Pödelwitz bleibt. Vom Kohleabbau bedrohtes Dorf hat jetzt sichere Zukunft



Wissen Sie, wie viele Ortschaften in unserem Land wegen endlicher Rohstoffe, meist Braunkohle, gesprengt und danach abgebaggert worden sind?  Es sind über 200,   hier finden Sie die Liste. Und noch werden es mehr.

Doch mit dem Beschluß des Kohleausstieges wendet sich das Blatt. Zum Beispiel für Pödelwitz südlich von Leipzig. Es ist ein 700 Jahre altes idyllisches Dorf mit einem schönen Ortskern, alten Kastanienbäumen und Fachwerkhäusern. Kurz hinter der letzten Häuserzeile beginnt der Tagebau Vereinigtes Schleenhain. Gigantische Maschinen holen dort mit großem Getöse die Braunkohle aus der Erde. Das Dorf stand seit einigen Jahren auf der Liste der Todeskandidaten. Die meisten Einwohner ließen sich von großzügigen Angeboten der Kohlefirmen zum Aufgeben ihrer Häuser bewegen. Doch einige Familien blieben. Die Familie Hausner, die Familie Kraneis, die Familie Selka und die Familie Kremkow zum Beispiel. Weil das Dorf ihre Heimat ist. Weil hier die Kirche steht. Und weil wir seit Jahrzehnten wissen, dass es Alternativen zu Kohle, nämlich erneuerbare Energie gibt.

David gegen Goliath?    Wie die Menschen im Ort herausfanden, diente die geplante Sprengung des Dorfes Pödelwitz nicht dem Gemeinwohl der Bundesbürger, sondern ausschließlich wirtschaftlichen Interessen der Bergbautreibenden. Jens Hausner hatte an seinem Vierseitenhof ein Transparent angebracht: Wenn Unrecht zu Recht wird, wird Widerstand zur Pflicht!

Die Engagierten gründeten eine Bürgerinitiative   Pro Pödelwitz, die in den vergangenen Jahren zahlreiche Aktivitäten startete. Sie fanden Unterstützung bei vielen Menschen im Land, welche die Überzeugung teilen, dass die Lösung unseres Energieproblems nicht im Abbaggern weiterer Dörfer unseres Landes liegt. Es gab hier Klimacamps, Umweltgottesdienste, Exkursionen für Kinder und Studenten.
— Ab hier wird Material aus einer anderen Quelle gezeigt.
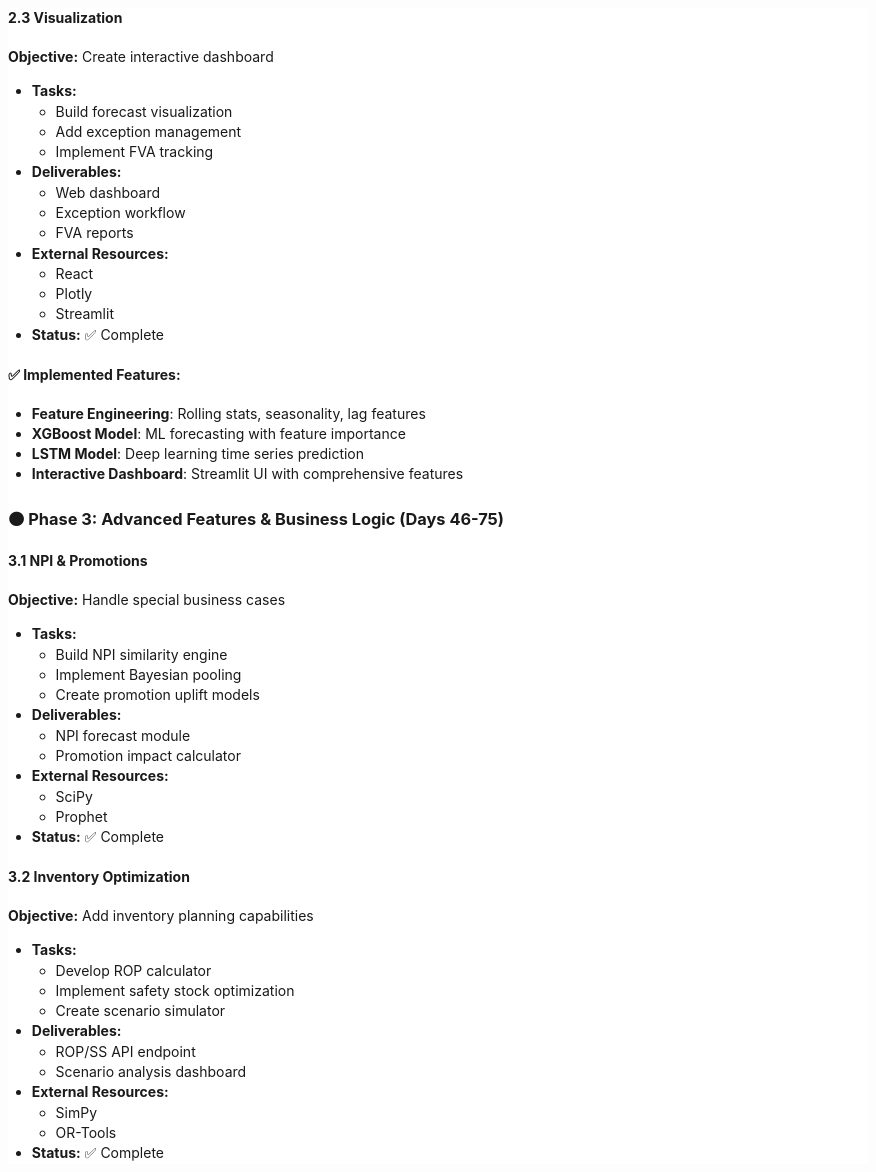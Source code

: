 #### 2.3 Visualization
**Objective:** Create interactive dashboard
- **Tasks:**
  - Build forecast visualization
  - Add exception management
  - Implement FVA tracking
- **Deliverables:**
  - Web dashboard
  - Exception workflow
  - FVA reports
- **External Resources:**
  - React
  - Plotly
  - Streamlit
- **Status:** ✅ Complete

#### ✅ Implemented Features:
- **Feature Engineering**: Rolling stats, seasonality, lag features
- **XGBoost Model**: ML forecasting with feature importance
- **LSTM Model**: Deep learning time series prediction
- **Interactive Dashboard**: Streamlit UI with comprehensive features

### 🟠 Phase 3: Advanced Features & Business Logic (Days 46-75)

#### 3.1 NPI & Promotions
**Objective:** Handle special business cases
- **Tasks:**
  - Build NPI similarity engine
  - Implement Bayesian pooling
  - Create promotion uplift models
- **Deliverables:**
  - NPI forecast module
  - Promotion impact calculator
- **External Resources:**
  - SciPy
  - Prophet
- **Status:** ✅ Complete

#### 3.2 Inventory Optimization
**Objective:** Add inventory planning capabilities
- **Tasks:**
  - Develop ROP calculator
  - Implement safety stock optimization
  - Create scenario simulator
- **Deliverables:**
  - ROP/SS API endpoint
  - Scenario analysis dashboard
- **External Resources:**
  - SimPy
  - OR-Tools
- **Status:** ✅ Complete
In der Kirche hielten André Wüste und ich von der Energiegenossenschaft Leipzig einen Vortrag über Energiewendedörfer, in Trauer über das weggebaggerte Nachbardorf   Heuersdorf.  Wir alle träumten gemeinsam vom Zukunftsort Pödelwitz.

Lieber Thilo, lieber Jens, lieber Roger, lieber André, liebe PödelwitzerInnen, wir freuen uns riesig mit Euch, dass es nun Planungssicherheit für die Neugestaltung Eures Dorfes gibt! Danke für Eure Geduld, Kraft, Energie und Euren Mut in den vergangenen Jahren. Und dafür, dass Ihr ein Zeichen ins Land setzt, wie eine existentielle Krise gelöst werden kann. Lasst uns nun gemeinsam die Zukunft gestalten, im Kreise der Zukunftskommunen.